NAFC says main Scottish fish species on the increase Published: 08 April, 2013
The abundance of most of the main species of fish caught by Scottish fishermen has increased over the last five or six years. That is one of the findings in a new report released by the NAFC Marine Centres Department of Marine Science and Technology.
The report by the Centres Fisheries Policy Section (available online at www.nafc.ac.uk/Fisheries-Policy-Notes.aspx) has collated and summarised information published by the International Council for the Exploration of the Seas.
The report found that while stocks of some species had declined in the past, most had seen substantial increases over the last few years. At the same time, the fishing mortality rate for most stocks – that is the proportion of the fish that are caught each year – has fallen sharply. For example, the stock of North Sea cod more than doubled in size between 2006 and 2012 while its fishing mortality rate fell by 43 per cent between 2000 and 2011. In fact the fishing mortality rate for North Sea cod was lower in 2012 than in any year since 1966.

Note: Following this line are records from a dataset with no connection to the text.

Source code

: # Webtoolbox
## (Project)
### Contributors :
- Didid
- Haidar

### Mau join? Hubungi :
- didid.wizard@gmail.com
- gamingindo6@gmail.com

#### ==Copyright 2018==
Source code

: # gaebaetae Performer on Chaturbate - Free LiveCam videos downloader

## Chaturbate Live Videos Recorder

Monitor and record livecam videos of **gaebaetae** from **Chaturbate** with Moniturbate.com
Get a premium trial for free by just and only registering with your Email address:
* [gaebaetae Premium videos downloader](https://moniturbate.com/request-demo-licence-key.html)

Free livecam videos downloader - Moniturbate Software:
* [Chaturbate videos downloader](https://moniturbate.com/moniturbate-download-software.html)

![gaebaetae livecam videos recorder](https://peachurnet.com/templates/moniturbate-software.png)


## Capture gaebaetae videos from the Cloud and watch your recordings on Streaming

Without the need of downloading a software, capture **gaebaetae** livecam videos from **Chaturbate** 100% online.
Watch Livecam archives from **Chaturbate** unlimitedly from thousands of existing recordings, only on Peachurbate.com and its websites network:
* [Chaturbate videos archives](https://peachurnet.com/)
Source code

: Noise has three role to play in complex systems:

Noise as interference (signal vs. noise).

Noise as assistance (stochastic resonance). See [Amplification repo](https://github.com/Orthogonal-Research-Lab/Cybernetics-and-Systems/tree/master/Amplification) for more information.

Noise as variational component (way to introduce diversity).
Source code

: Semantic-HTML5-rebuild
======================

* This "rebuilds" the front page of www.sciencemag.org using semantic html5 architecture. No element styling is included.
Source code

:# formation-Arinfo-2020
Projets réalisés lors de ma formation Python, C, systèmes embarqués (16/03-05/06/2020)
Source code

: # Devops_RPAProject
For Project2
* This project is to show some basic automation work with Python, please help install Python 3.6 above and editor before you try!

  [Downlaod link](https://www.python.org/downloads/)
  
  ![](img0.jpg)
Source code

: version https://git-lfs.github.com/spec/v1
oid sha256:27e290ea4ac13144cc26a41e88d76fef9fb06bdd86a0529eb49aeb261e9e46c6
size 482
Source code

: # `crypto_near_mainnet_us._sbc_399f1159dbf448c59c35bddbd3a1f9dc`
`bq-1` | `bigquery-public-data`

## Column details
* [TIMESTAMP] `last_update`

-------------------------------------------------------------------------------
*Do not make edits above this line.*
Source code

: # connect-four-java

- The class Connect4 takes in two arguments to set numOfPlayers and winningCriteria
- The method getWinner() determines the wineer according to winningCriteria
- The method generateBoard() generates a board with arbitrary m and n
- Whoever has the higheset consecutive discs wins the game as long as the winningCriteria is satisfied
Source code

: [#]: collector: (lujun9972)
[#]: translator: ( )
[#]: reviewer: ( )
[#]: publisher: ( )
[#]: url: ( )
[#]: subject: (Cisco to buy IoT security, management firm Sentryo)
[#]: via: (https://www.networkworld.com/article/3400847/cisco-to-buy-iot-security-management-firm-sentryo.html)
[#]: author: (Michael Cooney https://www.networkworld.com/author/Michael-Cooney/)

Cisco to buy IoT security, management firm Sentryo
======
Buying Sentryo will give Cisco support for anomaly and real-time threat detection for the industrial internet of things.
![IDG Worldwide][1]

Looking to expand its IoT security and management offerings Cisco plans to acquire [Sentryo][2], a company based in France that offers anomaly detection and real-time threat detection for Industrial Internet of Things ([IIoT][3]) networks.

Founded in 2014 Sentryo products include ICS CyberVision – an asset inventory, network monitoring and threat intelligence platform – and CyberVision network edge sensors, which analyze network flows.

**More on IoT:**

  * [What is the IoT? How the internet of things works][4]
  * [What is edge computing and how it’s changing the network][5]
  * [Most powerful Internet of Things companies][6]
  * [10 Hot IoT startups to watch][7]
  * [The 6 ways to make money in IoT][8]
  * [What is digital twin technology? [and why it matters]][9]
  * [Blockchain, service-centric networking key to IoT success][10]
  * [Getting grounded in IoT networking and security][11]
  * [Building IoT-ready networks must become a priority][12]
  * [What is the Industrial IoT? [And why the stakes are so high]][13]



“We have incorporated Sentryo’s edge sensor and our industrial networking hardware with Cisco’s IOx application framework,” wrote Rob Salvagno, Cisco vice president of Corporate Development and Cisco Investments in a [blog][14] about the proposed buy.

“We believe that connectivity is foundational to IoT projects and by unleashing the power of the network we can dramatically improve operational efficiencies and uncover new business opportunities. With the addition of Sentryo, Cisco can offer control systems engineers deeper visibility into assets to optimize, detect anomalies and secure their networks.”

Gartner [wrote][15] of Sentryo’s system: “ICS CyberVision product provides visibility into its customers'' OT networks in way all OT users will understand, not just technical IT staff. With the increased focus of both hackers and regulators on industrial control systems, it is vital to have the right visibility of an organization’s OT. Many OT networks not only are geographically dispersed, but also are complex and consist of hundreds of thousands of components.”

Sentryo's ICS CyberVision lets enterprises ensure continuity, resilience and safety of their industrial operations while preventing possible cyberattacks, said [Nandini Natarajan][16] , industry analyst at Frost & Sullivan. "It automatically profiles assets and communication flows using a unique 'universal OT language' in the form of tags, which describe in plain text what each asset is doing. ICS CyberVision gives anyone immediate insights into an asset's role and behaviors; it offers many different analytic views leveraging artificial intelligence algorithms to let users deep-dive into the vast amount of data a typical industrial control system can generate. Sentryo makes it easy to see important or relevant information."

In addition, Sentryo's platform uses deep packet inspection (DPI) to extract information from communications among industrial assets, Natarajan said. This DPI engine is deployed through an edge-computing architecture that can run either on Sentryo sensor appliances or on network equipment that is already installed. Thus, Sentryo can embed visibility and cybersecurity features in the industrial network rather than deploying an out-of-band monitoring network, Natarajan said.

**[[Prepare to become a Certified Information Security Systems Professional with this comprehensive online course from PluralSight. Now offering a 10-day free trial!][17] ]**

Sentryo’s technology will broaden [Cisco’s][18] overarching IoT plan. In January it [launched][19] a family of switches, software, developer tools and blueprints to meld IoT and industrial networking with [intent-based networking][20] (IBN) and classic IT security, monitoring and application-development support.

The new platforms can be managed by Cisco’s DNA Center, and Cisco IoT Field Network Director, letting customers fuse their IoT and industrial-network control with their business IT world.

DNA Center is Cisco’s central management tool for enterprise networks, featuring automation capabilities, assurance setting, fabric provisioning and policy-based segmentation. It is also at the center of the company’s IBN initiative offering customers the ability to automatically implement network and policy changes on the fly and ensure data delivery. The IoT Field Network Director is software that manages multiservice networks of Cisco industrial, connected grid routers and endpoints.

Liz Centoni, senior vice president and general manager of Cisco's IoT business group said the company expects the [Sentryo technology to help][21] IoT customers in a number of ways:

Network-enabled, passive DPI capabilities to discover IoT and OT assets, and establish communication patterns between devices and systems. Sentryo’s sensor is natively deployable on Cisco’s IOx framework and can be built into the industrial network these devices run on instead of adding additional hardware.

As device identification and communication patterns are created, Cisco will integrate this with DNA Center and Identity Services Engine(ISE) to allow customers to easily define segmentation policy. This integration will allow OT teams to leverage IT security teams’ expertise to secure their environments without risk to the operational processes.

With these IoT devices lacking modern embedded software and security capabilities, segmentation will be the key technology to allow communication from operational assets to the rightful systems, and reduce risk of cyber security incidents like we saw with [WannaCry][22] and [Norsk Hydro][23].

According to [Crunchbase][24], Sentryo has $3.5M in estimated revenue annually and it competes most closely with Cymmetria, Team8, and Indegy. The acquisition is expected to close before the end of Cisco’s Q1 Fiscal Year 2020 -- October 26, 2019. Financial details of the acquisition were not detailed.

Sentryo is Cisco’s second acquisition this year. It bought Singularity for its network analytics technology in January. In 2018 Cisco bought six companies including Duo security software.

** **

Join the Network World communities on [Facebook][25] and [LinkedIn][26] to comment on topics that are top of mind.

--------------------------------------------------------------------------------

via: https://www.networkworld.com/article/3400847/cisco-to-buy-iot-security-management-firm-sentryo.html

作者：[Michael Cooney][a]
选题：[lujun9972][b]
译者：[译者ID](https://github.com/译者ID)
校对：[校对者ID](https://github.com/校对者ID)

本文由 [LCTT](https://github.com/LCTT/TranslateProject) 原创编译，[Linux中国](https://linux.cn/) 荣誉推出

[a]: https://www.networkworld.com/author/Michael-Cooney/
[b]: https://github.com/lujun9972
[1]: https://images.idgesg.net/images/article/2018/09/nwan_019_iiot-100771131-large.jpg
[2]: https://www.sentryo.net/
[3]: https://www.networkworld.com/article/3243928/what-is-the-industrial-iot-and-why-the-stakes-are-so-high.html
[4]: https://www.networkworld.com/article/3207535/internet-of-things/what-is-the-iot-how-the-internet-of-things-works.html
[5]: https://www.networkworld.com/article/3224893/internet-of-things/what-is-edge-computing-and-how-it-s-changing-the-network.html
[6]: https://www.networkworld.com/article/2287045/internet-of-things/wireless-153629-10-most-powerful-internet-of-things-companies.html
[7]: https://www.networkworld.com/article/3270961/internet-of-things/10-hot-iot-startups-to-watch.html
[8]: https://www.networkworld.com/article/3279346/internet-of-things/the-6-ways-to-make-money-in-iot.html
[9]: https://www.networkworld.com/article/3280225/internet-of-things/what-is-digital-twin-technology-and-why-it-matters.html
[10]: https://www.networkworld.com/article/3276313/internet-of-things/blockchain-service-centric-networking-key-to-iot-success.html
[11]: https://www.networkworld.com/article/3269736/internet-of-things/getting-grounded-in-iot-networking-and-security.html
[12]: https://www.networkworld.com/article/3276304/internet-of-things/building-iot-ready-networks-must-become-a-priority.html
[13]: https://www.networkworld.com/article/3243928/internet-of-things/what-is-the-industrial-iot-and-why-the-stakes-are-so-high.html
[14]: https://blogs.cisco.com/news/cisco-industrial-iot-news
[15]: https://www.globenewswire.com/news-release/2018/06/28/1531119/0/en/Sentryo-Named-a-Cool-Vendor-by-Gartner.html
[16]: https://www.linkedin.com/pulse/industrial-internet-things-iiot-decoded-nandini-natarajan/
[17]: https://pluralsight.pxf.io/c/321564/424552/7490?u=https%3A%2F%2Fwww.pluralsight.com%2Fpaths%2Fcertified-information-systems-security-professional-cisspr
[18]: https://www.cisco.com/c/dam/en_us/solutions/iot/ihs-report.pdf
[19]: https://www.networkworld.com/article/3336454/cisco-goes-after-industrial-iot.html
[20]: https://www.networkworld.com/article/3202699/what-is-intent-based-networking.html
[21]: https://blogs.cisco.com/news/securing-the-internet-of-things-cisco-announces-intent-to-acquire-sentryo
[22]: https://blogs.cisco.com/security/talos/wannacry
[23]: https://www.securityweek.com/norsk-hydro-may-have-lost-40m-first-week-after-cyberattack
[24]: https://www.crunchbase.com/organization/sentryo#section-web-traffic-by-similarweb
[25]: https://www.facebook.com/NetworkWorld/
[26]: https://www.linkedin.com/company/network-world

Stocks of some other species have increased to unprecedented levels: the plaice stock in the North Sea for example was larger in 2012 than at any time since at least 1960, having tripled in size since 2004. The stock of hake more than quadrupled in size between 2006 and 2011.
Report author Dr Ian Napier, commented: Two things are evident from this data. Firstly, while some stocks declined in size prior to the mid 2000s, most have increased in size – often substantially – since then. Secondly, fishing mortality rates have declined substantially over the last decade. An interesting point is that the combined size all the whitefish stocks around Scotland has remained at a fairly constant size over the last two decades, despite substantial fluctuations in individual species.
Chairman of the Shetland Fishermens Association, Leslie Tait, welcomed the publication of the report: These figures clearly show that far from being in a state of crisis, Scottish fish stocks are in a far healthier state than is often portrayed. This has been achieved through the innovations and substantial sacrifices made by Shetland and Scottish fishermen. We hope that everyone will recognise what has been achieved over the last decade. These figures show that consumers can have confidence in eating Scottish fish as a healthy and sustainable part of their diet.